Plant-based proteins, once a niche product, have dramatically increased in popularity recently. Soy protein, once the plant protein of choice, has recently taken the backseat to newer options such as pea, pumpkin seed, and hemp proteins. The Vega protein drink pictured contains those three plant-based proteins.

PROS:

  • Plant proteins are not commonly allergic, with soy protein being the exception (4), and in my experience, it's harder to develop an intolerance to plant-based proteins. For those with sensitive guts and damaged intestinal tight junctions, plant proteins are a better choice until gut health is restored.

  • While plant proteins typically contain less protein per gram of product, they also contain more fiber! As it has been shown, fiber is one of the most important variables which determines the satiation value of a food (5), and a plant-based protein drink will stave off hunger longer than a dairy alternative.

  • Vegan friendly!

CONS:

  • Plant proteins, due to their structural makeup, don't have as pleasing of a texture or taste as dairy derived proteins, and often protein manufacturers add extra sugar, emulsifiers, and stabilizers to plant protein products to make them more palatable.

  • Plant proteins aren't as efficiently absorbed as dairy protein, having lower biological values.

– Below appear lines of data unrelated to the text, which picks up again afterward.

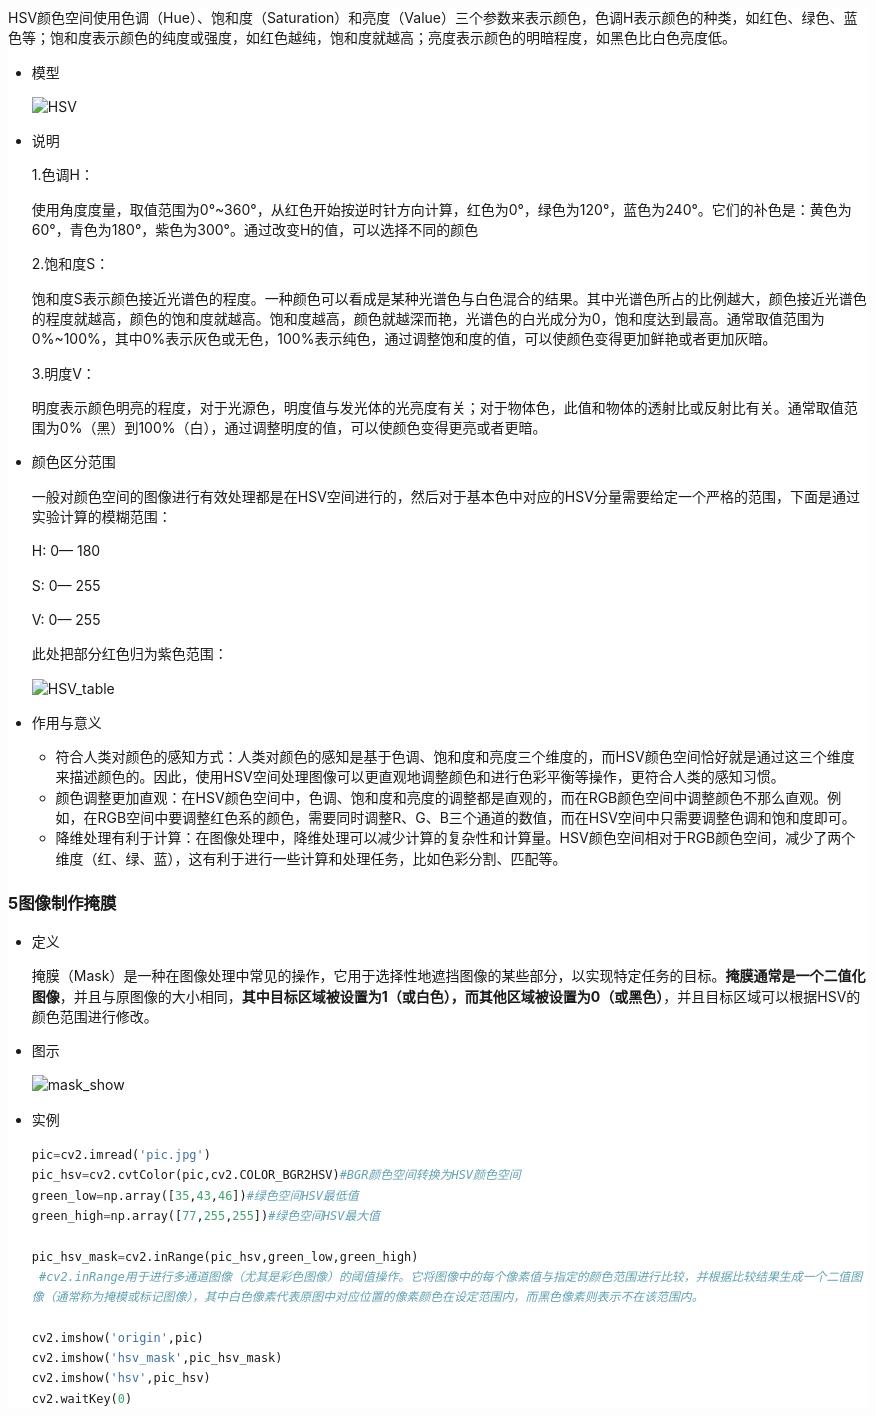   ​		HSV颜色空间使用色调（Hue）、饱和度（Saturation）和亮度（Value）三个参数来表示颜色，色调H表示颜色的种类，如红色、绿色、蓝色等；饱和度表示颜色的纯度或强度，如红色越纯，饱和度就越高；亮度表示颜色的明暗程度，如黑色比白色亮度低。

- 模型

  ![HSV](https://github.com/ljgit1316/Picture_resource/blob/main/OpenCv_Pic/HSV.png)

- 说明

  1.色调H：

  使用角度度量，取值范围为0°\~360°，从红色开始按逆时针方向计算，红色为0°，绿色为120°，蓝色为240°。它们的补色是：黄色为60°，青色为180°，紫色为300°。通过改变H的值，可以选择不同的颜色

  2.饱和度S：

  饱和度S表示颜色接近光谱色的程度。一种颜色可以看成是某种光谱色与白色混合的结果。其中光谱色所占的比例越大，颜色接近光谱色的程度就越高，颜色的饱和度就越高。饱和度越高，颜色就越深而艳，光谱色的白光成分为0，饱和度达到最高。通常取值范围为0%\~100%，其中0%表示灰色或无色，100%表示纯色，通过调整饱和度的值，可以使颜色变得更加鲜艳或者更加灰暗。

  3.明度V：

  明度表示颜色明亮的程度，对于光源色，明度值与发光体的光亮度有关；对于物体色，此值和物体的透射比或反射比有关。通常取值范围为0%（黑）到100%（白），通过调整明度的值，可以使颜色变得更亮或者更暗。

- 颜色区分范围

  一般对颜色空间的图像进行有效处理都是在HSV空间进行的，然后对于基本色中对应的HSV分量需要给定一个严格的范围，下面是通过实验计算的模糊范围：

  H: 0— 180

  S: 0— 255

  V: 0— 255

  此处把部分红色归为紫色范围：

  ![HSV_table](https://github.com/ljgit1316/Picture_resource/blob/main/OpenCv_Pic/HSV_table.png)

- 作用与意义

  - 符合人类对颜色的感知方式：人类对颜色的感知是基于色调、饱和度和亮度三个维度的，而HSV颜色空间恰好就是通过这三个维度来描述颜色的。因此，使用HSV空间处理图像可以更直观地调整颜色和进行色彩平衡等操作，更符合人类的感知习惯。
  - 颜色调整更加直观：在HSV颜色空间中，色调、饱和度和亮度的调整都是直观的，而在RGB颜色空间中调整颜色不那么直观。例如，在RGB空间中要调整红色系的颜色，需要同时调整R、G、B三个通道的数值，而在HSV空间中只需要调整色调和饱和度即可。
  - 降维处理有利于计算：在图像处理中，降维处理可以减少计算的复杂性和计算量。HSV颜色空间相对于RGB颜色空间，减少了两个维度（红、绿、蓝），这有利于进行一些计算和处理任务，比如色彩分割、匹配等。

### 5图像制作掩膜

- 定义

  掩膜（Mask）是一种在图像处理中常见的操作，它用于选择性地遮挡图像的某些部分，以实现特定任务的目标。**掩膜通常是一个二值化图像**，并且与原图像的大小相同，**其中目标区域被设置为1（或白色），而其他区域被设置为0（或黑色）**，并且目标区域可以根据HSV的颜色范围进行修改。

- 图示

  ![mask_show](https://github.com/ljgit1316/Picture_resource/blob/main/OpenCv_Pic/mask_show.png)

- 实例

  ```python
  pic=cv2.imread('pic.jpg')
  pic_hsv=cv2.cvtColor(pic,cv2.COLOR_BGR2HSV)#BGR颜色空间转换为HSV颜色空间
  green_low=np.array([35,43,46])#绿色空间HSV最低值
  green_high=np.array([77,255,255])#绿色空间HSV最大值
  
  pic_hsv_mask=cv2.inRange(pic_hsv,green_low,green_high)
   #cv2.inRange用于进行多通道图像（尤其是彩色图像）的阈值操作。它将图像中的每个像素值与指定的颜色范围进行比较，并根据比较结果生成一个二值图像（通常称为掩模或标记图像），其中白色像素代表原图中对应位置的像素颜色在设定范围内，而黑色像素则表示不在该范围内。
      
  cv2.imshow('origin',pic)
  cv2.imshow('hsv_mask',pic_hsv_mask)
  cv2.imshow('hsv',pic_hsv)
  cv2.waitKey(0)
  ```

This means that you'll need to consume more plant protein than dairy protein to ensure you receive an adequate amount of protein for your desired goals.

 

 

Protein Recommendations

To simplify, there are two reasons you would consider buying a protein powder or drink.

  1. Your goal is to build muscle and improve body composition as quickly and efficiently as possible.

  2. Your want to improve protein intake for overall health and wellness inspirations.

If your goal is #1, and you are not lactose intolerant, then a hydrolyzed whey protein will be the best protein supplement for your goals. Whey hydrolysate empties out of the stomach faster, is absorbed faster, increases muscle protein synthesis the most, and creates the biggest insulin response. Hydrolyzed whey protein is the most anabolic form for protein known. Whey hydrolysate should not be used by those with blood sugar problems.

If your goal is #2, then a plant-based protein is recommended. Soy protein is not recommended because it is allergenic, contains high levels of phytoestrogens, and doesn’t stimulate muscle protein synthesis well. Pea, pumpkin, and hemp seed proteins are recommended instead. These proteins, used individually or together act as a complete protein source, digest easily, stimulate muscle protein synthesis, and come paired with plant fiber.

The best protein source though is from whole unprocessed foods. Protein supplements are a means to an end, not the end destination. Protein drinks should not be your main source of protein. Having a protein drink occasionally is OKAY, but consistent protein drink use is overall more less healthy than eating whole nutritious foods.


References:

  1. Hoffman JR, Falvo MJ. Protein - Which is Best?. J Sports Sci Med. 2004;3(3):118-30.

  2. Rafiq S, Huma N, Pasha I, Sameen A, Mukhtar O, Khan MI. Chemical Composition, Nitrogen Fractions and Amino Acids Profile of Milk from Different Animal Species. Asian-australas J Anim Sci. 2016;29(7):1022-8.

  3. Milk Allergy Vs. Lactose Intolerance. Food Allergy and Research Education.

  4. Soy Allergy. Food Allergy and Research Education.

  5. J. Slavin, and H. Green. Dietary fibre and satiety. British Nutrition Foundation.